Work order —
Leave out every line before the one containing "The Limit of", and set down that line and the rest through the end of the listing exactly.

Provided information Start Marker

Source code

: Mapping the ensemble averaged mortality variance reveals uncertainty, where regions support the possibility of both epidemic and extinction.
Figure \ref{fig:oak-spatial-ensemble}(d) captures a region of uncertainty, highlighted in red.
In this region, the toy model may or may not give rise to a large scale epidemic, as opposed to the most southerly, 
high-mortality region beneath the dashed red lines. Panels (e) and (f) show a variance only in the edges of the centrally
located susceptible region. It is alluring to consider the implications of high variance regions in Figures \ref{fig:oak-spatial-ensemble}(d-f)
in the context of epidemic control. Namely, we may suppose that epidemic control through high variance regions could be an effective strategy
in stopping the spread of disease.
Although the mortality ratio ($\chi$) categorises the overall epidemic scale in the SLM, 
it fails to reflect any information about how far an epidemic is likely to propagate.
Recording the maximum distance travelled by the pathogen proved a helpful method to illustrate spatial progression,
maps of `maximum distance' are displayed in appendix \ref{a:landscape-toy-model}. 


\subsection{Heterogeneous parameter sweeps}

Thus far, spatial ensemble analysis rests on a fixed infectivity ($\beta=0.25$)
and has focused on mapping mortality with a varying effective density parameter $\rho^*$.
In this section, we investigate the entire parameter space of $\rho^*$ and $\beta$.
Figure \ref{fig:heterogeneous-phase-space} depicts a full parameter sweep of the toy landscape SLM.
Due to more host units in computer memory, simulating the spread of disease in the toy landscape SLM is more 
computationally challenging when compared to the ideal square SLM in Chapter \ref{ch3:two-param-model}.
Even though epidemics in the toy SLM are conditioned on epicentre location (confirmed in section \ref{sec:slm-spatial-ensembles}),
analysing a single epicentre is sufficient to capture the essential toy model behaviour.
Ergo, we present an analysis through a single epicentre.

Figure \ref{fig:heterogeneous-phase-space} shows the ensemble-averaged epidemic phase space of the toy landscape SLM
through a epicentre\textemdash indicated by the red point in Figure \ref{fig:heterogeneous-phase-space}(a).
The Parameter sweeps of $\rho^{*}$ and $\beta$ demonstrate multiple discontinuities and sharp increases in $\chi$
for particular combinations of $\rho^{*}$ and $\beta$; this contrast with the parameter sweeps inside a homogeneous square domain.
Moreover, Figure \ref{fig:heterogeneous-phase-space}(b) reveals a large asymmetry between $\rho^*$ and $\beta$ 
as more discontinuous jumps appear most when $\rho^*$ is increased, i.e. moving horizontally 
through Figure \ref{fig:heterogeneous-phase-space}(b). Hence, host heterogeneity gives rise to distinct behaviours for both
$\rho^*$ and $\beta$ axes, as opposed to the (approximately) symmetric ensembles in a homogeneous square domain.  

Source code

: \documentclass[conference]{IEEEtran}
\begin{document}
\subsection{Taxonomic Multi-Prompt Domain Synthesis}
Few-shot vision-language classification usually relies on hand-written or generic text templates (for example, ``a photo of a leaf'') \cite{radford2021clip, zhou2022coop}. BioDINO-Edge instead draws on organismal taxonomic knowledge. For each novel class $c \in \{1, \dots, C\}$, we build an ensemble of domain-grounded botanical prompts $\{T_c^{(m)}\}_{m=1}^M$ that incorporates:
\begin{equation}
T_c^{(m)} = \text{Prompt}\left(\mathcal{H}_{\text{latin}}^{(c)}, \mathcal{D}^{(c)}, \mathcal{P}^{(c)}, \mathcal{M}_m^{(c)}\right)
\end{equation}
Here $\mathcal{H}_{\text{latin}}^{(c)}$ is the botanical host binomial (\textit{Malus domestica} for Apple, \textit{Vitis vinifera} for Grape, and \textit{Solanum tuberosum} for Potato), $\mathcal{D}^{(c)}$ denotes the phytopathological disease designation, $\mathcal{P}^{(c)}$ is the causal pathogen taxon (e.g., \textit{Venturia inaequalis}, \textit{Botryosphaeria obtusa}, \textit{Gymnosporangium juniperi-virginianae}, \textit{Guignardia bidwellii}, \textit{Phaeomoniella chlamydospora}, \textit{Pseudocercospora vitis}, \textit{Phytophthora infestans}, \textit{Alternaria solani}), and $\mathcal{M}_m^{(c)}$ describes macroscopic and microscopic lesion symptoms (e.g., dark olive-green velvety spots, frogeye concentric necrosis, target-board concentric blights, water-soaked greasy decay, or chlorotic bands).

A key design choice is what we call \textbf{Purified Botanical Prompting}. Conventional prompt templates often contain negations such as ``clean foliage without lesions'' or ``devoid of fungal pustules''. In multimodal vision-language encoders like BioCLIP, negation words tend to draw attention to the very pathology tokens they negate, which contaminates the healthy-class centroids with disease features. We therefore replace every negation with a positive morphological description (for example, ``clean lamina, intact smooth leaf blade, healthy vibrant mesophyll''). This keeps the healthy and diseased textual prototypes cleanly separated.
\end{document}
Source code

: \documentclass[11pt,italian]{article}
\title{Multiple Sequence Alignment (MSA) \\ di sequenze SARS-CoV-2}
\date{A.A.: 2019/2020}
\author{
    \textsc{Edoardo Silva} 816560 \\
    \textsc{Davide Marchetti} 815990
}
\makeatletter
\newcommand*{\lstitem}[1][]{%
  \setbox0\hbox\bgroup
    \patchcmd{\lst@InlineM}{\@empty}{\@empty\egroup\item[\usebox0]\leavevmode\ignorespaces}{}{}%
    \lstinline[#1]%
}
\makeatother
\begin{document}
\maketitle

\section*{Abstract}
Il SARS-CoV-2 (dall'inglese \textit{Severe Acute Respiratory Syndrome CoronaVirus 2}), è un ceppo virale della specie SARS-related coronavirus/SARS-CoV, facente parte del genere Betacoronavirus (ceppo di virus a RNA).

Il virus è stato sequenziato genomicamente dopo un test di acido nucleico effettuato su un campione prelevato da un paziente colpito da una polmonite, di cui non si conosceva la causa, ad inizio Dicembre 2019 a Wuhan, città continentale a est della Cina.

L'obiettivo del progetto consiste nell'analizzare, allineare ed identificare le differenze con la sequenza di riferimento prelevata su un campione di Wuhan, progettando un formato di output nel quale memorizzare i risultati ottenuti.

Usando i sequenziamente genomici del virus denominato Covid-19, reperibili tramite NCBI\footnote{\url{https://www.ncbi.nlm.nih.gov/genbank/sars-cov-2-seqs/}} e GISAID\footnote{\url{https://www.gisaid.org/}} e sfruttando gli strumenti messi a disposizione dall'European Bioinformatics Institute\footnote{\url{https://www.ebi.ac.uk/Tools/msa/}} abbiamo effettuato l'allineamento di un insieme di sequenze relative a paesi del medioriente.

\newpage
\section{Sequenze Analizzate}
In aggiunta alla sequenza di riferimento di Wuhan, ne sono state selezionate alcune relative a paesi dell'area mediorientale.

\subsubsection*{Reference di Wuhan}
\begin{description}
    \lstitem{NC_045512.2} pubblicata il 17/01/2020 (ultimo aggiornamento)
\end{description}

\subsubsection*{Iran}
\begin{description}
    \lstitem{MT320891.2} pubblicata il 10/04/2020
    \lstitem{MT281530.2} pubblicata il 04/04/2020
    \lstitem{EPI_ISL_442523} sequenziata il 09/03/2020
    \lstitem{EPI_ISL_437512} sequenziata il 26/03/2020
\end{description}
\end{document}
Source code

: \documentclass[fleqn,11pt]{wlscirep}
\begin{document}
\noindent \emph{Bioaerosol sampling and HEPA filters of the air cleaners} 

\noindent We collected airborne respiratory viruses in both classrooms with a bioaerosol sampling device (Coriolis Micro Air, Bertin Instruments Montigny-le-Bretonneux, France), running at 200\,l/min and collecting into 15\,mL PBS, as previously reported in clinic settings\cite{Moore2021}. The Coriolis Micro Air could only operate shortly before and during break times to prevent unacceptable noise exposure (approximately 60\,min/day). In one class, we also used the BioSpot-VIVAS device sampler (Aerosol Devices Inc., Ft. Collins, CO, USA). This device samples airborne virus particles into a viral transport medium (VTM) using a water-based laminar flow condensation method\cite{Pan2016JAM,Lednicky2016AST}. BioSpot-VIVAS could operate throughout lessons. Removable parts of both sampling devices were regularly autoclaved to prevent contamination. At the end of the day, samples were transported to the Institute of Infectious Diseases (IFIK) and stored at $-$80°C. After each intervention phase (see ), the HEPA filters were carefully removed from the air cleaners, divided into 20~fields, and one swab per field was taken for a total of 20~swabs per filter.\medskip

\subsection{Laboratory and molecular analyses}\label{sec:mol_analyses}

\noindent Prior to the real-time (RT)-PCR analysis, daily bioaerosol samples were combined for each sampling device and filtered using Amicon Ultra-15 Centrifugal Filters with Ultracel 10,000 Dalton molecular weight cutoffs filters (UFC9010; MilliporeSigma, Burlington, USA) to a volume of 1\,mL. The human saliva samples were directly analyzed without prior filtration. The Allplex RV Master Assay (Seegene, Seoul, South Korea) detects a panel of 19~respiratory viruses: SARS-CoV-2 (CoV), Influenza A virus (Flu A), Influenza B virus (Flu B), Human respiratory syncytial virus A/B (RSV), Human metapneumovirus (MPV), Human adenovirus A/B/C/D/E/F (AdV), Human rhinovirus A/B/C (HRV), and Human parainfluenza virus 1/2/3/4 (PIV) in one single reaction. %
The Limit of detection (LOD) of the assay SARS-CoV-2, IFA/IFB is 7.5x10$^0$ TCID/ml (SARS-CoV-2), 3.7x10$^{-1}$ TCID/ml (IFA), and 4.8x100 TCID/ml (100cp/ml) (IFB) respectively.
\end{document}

Provided information End Marker

Response below —
The Limit of detection (LOD) of the assay SARS-CoV-2, IFA/IFB is 7.5x10$^0$ TCID/ml (SARS-CoV-2), 3.7x10$^{-1}$ TCID/ml (IFA), and 4.8x100 TCID/ml (100cp/ml) (IFB) respectively.
\end{document}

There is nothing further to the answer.